Le phénomène Mobondo, caractérisé par des actes de violence et des troubles sociaux, a entraîné une crise alimentaire aiguë et la présence alarmante d’enfants non accompagnés, dont les parents ont été emportés par cette vague de violence. Les femmes, pilier central des familles et des communautés, se retrouvent confrontées à des défis insurmontables, luttant pour la survie dans un contexte de famine et d’insécurité.
Face à cette situation critique, Emilienne Owele condamne fermement le phénomène Mobondo et appelle les autorités compétentes à prendre des mesures immédiates. « Nous assistons à des scènes bouleversantes, des enfants privés de leurs parents, des femmes plongées dans le désarroi. Il est impératif que nous agissions pour mettre fin à ce fléau qui sévit au Kwango, au Kwilu et au Maï-Ndombe, » a-t-elle déclaré.

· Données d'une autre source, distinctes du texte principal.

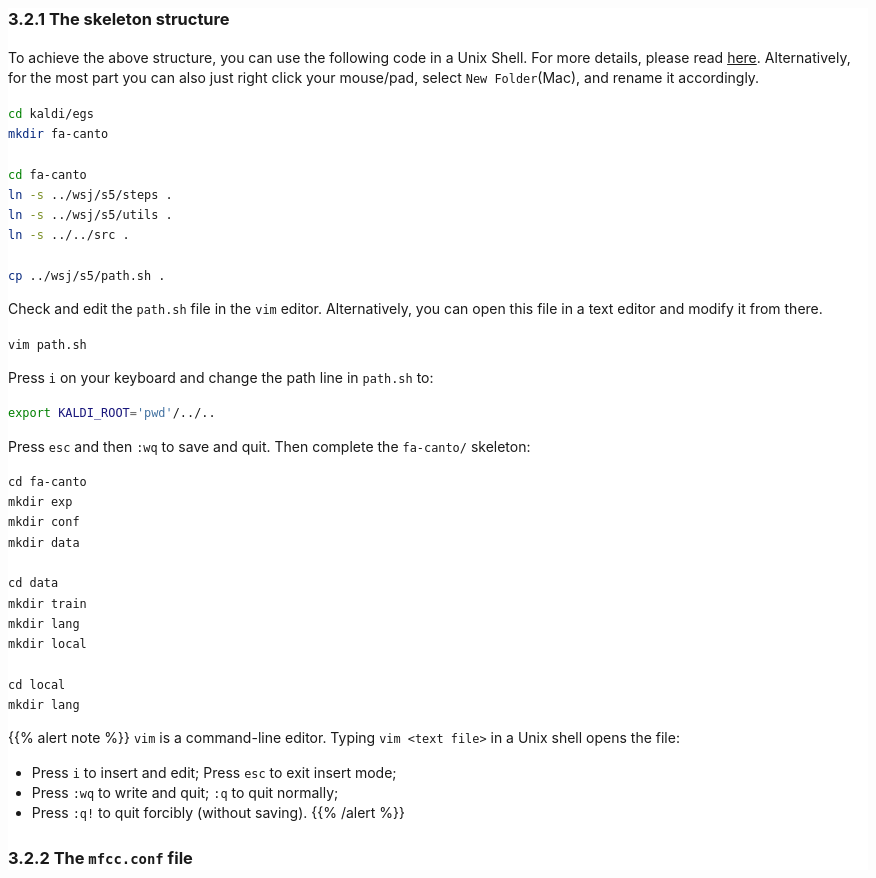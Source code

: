 ### 3.2.1 The skeleton structure

To achieve the above structure, you can use the following code in a Unix Shell. For more details, please read [here](https://eleanorchodroff.com/tutorial/kaldi/training-acoustic-models.html#prepare-directories). Alternatively, for the most part you can also just right click your mouse/pad, select `New Folder`(Mac), and rename it accordingly.

```bash
cd kaldi/egs
mkdir fa-canto

cd fa-canto
ln -s ../wsj/s5/steps .
ln -s ../wsj/s5/utils .
ln -s ../../src .
                    
cp ../wsj/s5/path.sh .
```
Check and edit the `path.sh` file in the `vim` editor. Alternatively, you can open this file in a text editor and modify it from there.

```bash
vim path.sh
```
Press `i` on your keyboard and change the path line in `path.sh` to:

```bash
export KALDI_ROOT='pwd'/../..
```
Press `esc` and then `:wq` to save and quit.
Then complete the `fa-canto/` skeleton:

```
cd fa-canto
mkdir exp
mkdir conf
mkdir data
                    
cd data
mkdir train
mkdir lang
mkdir local
                    
cd local
mkdir lang
```

{{% alert note %}}
`vim` is a command-line editor. Typing `vim <text file>` in a Unix shell opens the file:
- Press `i` to insert and edit; Press `esc` to exit insert mode;
- Press `:wq` to write and quit; `:q` to quit normally; 
- Press `:q!` to quit forcibly (without saving).
{{% /alert %}}

### 3.2.2  The `mfcc.conf` file
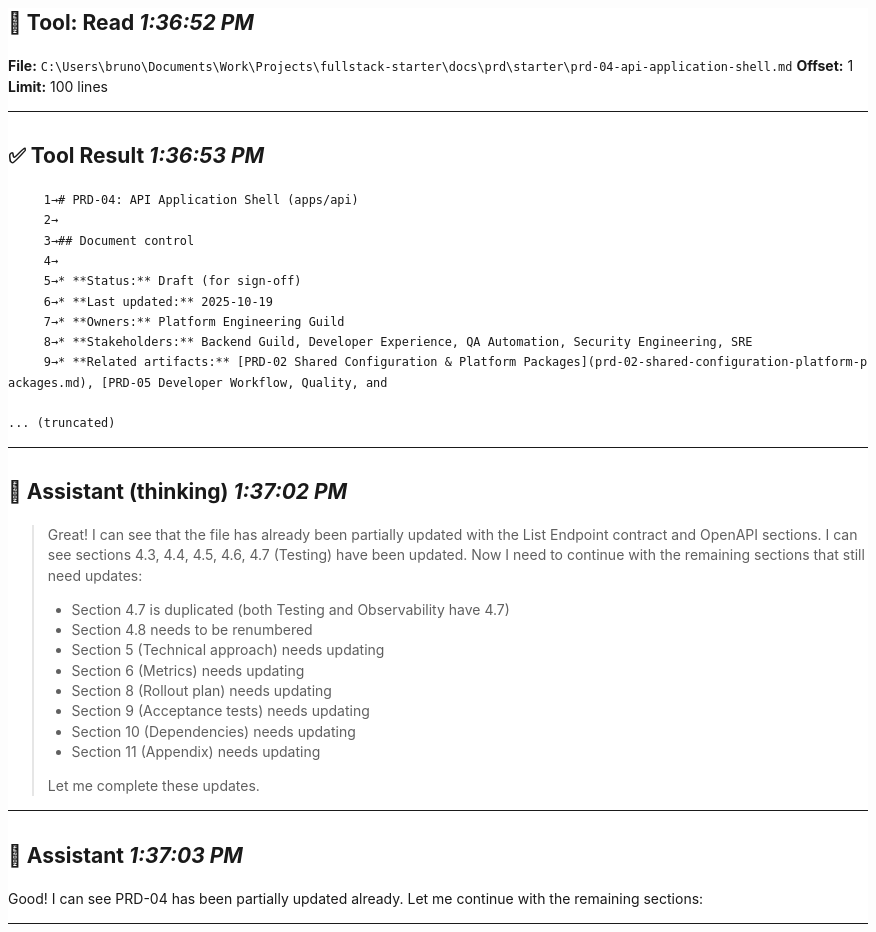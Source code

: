 ## 🔧 Tool: Read _1:36:52 PM_

**File:** `C:\Users\bruno\Documents\Work\Projects\fullstack-starter\docs\prd\starter\prd-04-api-application-shell.md`
**Offset:** 1
**Limit:** 100 lines

---

## ✅ Tool Result _1:36:53 PM_

```
     1→# PRD-04: API Application Shell (apps/api)
     2→
     3→## Document control
     4→
     5→* **Status:** Draft (for sign-off)
     6→* **Last updated:** 2025-10-19
     7→* **Owners:** Platform Engineering Guild
     8→* **Stakeholders:** Backend Guild, Developer Experience, QA Automation, Security Engineering, SRE
     9→* **Related artifacts:** [PRD-02 Shared Configuration & Platform Packages](prd-02-shared-configuration-platform-packages.md), [PRD-05 Developer Workflow, Quality, and 

... (truncated)
```

---

## 🧠 Assistant (thinking) _1:37:02 PM_

> Great! I can see that the file has already been partially updated with the List Endpoint contract and OpenAPI sections. I can see sections 4.3, 4.4, 4.5, 4.6, 4.7 (Testing) have been updated. Now I need to continue with the remaining sections that still need updates:
> 
> - Section 4.7 is duplicated (both Testing and Observability have 4.7)
> - Section 4.8 needs to be renumbered
> - Section 5 (Technical approach) needs updating
> - Section 6 (Metrics) needs updating  
> - Section 8 (Rollout plan) needs updating
> - Section 9 (Acceptance tests) needs updating
> - Section 10 (Dependencies) needs updating
> - Section 11 (Appendix) needs updating
> 
> Let me complete these updates.

---

## 🤖 Assistant _1:37:03 PM_

Good! I can see PRD-04 has been partially updated already. Let me continue with the remaining sections:

---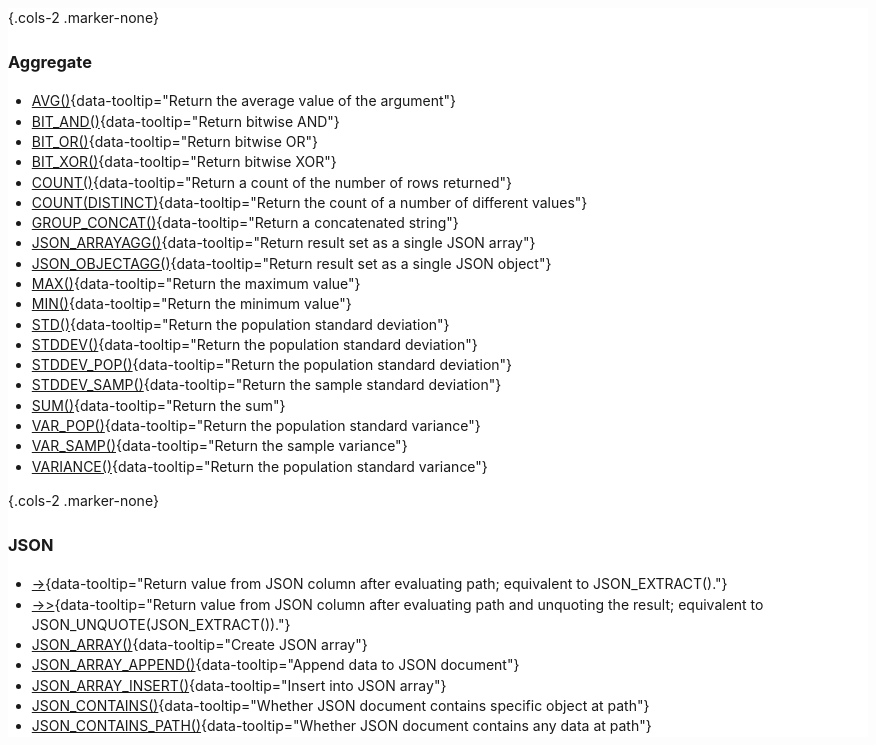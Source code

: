 {.cols-2 .marker-none}

### Aggregate


- [AVG()](https://dev.mysql.com/doc/refman/8.0/en/aggregate-functions.html#function_avg){data-tooltip="Return the average value of the argument"}
- [BIT_AND()](https://dev.mysql.com/doc/refman/8.0/en/aggregate-functions.html#function_bit-and){data-tooltip="Return bitwise AND"}
- [BIT_OR()](https://dev.mysql.com/doc/refman/8.0/en/aggregate-functions.html#function_bit-or){data-tooltip="Return bitwise OR"}
- [BIT_XOR()](https://dev.mysql.com/doc/refman/8.0/en/aggregate-functions.html#function_bit-xor){data-tooltip="Return bitwise XOR"}
- [COUNT()](https://dev.mysql.com/doc/refman/8.0/en/aggregate-functions.html#function_count){data-tooltip="Return a count of the number of rows returned"}
- [COUNT(DISTINCT)](https://dev.mysql.com/doc/refman/8.0/en/aggregate-functions.html#function_count-distinct){data-tooltip="Return the count of a number of different values"}
- [GROUP_CONCAT()](https://dev.mysql.com/doc/refman/8.0/en/aggregate-functions.html#function_group-concat){data-tooltip="Return a concatenated string"}
- [JSON_ARRAYAGG()](https://dev.mysql.com/doc/refman/8.0/en/aggregate-functions.html#function_json-arrayagg){data-tooltip="Return result set as a single JSON array"}
- [JSON_OBJECTAGG()](https://dev.mysql.com/doc/refman/8.0/en/aggregate-functions.html#function_json-objectagg){data-tooltip="Return result set as a single JSON object"}
- [MAX()](https://dev.mysql.com/doc/refman/8.0/en/aggregate-functions.html#function_max){data-tooltip="Return the maximum value"}
- [MIN()](https://dev.mysql.com/doc/refman/8.0/en/aggregate-functions.html#function_min){data-tooltip="Return the minimum value"}
- [STD()](https://dev.mysql.com/doc/refman/8.0/en/aggregate-functions.html#function_std){data-tooltip="Return the population standard deviation"}
- [STDDEV()](https://dev.mysql.com/doc/refman/8.0/en/aggregate-functions.html#function_stddev){data-tooltip="Return the population standard deviation"}
- [STDDEV_POP()](https://dev.mysql.com/doc/refman/8.0/en/aggregate-functions.html#function_stddev-pop){data-tooltip="Return the population standard deviation"}
- [STDDEV_SAMP()](https://dev.mysql.com/doc/refman/8.0/en/aggregate-functions.html#function_stddev-samp){data-tooltip="Return the sample standard deviation"}
- [SUM()](https://dev.mysql.com/doc/refman/8.0/en/aggregate-functions.html#function_sum){data-tooltip="Return the sum"}
- [VAR_POP()](https://dev.mysql.com/doc/refman/8.0/en/aggregate-functions.html#function_var-pop){data-tooltip="Return the population standard variance"}
- [VAR_SAMP()](https://dev.mysql.com/doc/refman/8.0/en/aggregate-functions.html#function_var-samp){data-tooltip="Return the sample variance"}
- [VARIANCE()](https://dev.mysql.com/doc/refman/8.0/en/aggregate-functions.html#function_variance){data-tooltip="Return the population standard variance"}

{.cols-2 .marker-none}

### JSON 


- [->](https://dev.mysql.com/doc/refman/8.0/en/json-search-functions.html#operator_json-column-path){data-tooltip="Return value from JSON column after evaluating path; equivalent to JSON_EXTRACT()."}
- [->>](https://dev.mysql.com/doc/refman/8.0/en/json-search-functions.html#operator_json-inline-path){data-tooltip="Return value from JSON column after evaluating path and unquoting the result; equivalent to JSON_UNQUOTE(JSON_EXTRACT())."}
- [JSON_ARRAY()](https://dev.mysql.com/doc/refman/8.0/en/json-creation-functions.html#function_json-array){data-tooltip="Create JSON array"}
- [JSON_ARRAY_APPEND()](https://dev.mysql.com/doc/refman/8.0/en/json-modification-functions.html#function_json-array-append){data-tooltip="Append data to JSON document"}
- [JSON_ARRAY_INSERT()](https://dev.mysql.com/doc/refman/8.0/en/json-modification-functions.html#function_json-array-insert){data-tooltip="Insert into JSON array"}
- [JSON_CONTAINS()](https://dev.mysql.com/doc/refman/8.0/en/json-search-functions.html#function_json-contains){data-tooltip="Whether JSON document contains specific object at path"}
- [JSON_CONTAINS_PATH()](https://dev.mysql.com/doc/refman/8.0/en/json-search-functions.html#function_json-contains-path){data-tooltip="Whether JSON document contains any data at path"}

Une solidarité nécessaire pour le Grand Bandundu
La CNDH, en ce mois dédié à la femme, souligne l’urgence d’une solidarité nationale et internationale pour venir en aide aux populations touchées. L’organisation appelle à une mobilisation générale pour restaurer la paix et la stabilité dans la région, assurer la protection des droits de l’homme et offrir un avenir meilleur aux enfants et aux femmes du Grand Bandundu.
La situation au Kwilu n’est pas seulement un appel à l’action pour les autorités, mais aussi un rappel poignant de la fragilité de la paix sociale et de la nécessité de préserver la dignité humaine face aux crises. La réponse à cette tragédie sera un test décisif pour la résilience et l’humanité de la RDC.